The most recent proposal that has been volleyed around is the February 2012 proposal by the Obama administration to raise 2.5 billion over the next 10 years by implementing a surcharge to Medicare enrollees who purchase Medicare Supplements. This would not affect those already on Medicare or those very close to getting benefits, only those more than a few years from turning 65.
Most analysts say that the surcharge would amount to approximately 15% on top of the premiums of the plans.
The reason for this proposed surcharge is, just like other proposals, to provide further “pain” to using first-dollar coverage, which many legislators see as one of the problems with Medicare. Medicare eligible individuals, they say, have no “skin in the game” because first-dollar coverage encourage seniors to use their insurance often, and when doing so, they don’t have co-pays, deductibles, etc.
This proposal is set to go into the budget proposal in 2013, and if it’s passed, it would take effect in 2017.
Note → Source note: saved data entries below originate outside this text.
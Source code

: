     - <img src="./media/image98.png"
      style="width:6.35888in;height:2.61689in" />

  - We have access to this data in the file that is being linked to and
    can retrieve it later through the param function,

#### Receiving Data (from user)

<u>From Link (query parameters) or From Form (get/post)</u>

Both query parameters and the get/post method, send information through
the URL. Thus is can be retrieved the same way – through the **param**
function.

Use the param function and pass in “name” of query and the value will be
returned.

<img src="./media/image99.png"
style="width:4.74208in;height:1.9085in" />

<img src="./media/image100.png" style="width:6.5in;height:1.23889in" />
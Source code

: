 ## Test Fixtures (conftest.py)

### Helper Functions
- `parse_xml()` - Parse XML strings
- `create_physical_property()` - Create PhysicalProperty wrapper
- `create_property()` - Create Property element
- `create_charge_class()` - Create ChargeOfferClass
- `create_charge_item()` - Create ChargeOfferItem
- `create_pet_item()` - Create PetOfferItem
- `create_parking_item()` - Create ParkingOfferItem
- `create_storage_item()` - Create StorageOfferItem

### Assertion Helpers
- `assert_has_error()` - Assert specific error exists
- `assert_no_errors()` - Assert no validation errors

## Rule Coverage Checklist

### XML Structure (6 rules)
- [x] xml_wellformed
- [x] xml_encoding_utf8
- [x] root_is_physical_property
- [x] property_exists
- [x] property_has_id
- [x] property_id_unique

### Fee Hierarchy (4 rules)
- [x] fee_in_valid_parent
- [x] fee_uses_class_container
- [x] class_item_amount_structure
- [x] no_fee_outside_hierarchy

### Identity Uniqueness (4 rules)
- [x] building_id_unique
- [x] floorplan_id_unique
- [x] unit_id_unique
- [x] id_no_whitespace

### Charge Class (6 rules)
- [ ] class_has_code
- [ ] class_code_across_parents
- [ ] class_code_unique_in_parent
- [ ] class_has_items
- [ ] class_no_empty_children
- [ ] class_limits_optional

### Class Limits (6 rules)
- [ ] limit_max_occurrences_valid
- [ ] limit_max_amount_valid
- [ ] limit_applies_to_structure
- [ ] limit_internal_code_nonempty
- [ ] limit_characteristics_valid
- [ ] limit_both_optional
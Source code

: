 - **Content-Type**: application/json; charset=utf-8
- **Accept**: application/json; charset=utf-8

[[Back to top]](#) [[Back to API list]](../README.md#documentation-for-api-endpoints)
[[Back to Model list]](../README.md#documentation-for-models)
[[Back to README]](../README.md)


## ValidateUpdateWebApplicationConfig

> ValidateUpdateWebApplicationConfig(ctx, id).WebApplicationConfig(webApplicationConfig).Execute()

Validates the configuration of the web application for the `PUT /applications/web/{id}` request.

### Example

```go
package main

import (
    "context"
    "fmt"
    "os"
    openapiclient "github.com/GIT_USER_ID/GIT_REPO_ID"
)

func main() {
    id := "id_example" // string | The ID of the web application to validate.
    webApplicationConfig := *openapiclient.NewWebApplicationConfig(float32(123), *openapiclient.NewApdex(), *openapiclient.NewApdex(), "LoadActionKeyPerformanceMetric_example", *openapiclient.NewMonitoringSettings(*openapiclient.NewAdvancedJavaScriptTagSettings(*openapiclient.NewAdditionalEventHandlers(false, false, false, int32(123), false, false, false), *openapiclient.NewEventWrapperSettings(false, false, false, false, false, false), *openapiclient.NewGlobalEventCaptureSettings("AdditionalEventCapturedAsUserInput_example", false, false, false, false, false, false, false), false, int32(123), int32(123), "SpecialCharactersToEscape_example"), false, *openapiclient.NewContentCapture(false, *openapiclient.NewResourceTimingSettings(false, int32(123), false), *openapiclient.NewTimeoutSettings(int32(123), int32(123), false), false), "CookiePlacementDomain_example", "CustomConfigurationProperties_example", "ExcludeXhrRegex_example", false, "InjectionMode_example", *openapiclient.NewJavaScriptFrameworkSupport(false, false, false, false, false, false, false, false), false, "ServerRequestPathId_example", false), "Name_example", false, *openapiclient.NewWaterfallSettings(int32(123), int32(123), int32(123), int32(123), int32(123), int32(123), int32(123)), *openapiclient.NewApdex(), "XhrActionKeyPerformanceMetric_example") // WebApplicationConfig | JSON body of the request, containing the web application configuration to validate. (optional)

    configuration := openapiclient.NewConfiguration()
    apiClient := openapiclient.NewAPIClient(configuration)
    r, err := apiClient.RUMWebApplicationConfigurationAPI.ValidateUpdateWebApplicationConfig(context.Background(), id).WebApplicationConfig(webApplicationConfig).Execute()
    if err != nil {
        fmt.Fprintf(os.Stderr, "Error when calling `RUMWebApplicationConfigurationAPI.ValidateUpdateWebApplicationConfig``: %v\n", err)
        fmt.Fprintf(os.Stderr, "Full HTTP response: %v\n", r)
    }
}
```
Our opinion is that this is, obviously, not a good thing for people on Medicare in coming years or for the long-term viability of Medicare. There are many other things that can be “fixed” with the Federal Medicare program. We, like most people, believe that allowing people to pay for as much or as little coverage as they want is a good thing. Some people will opt for the “full” coverage and some will not – that freedom of choice is the ultimate goal.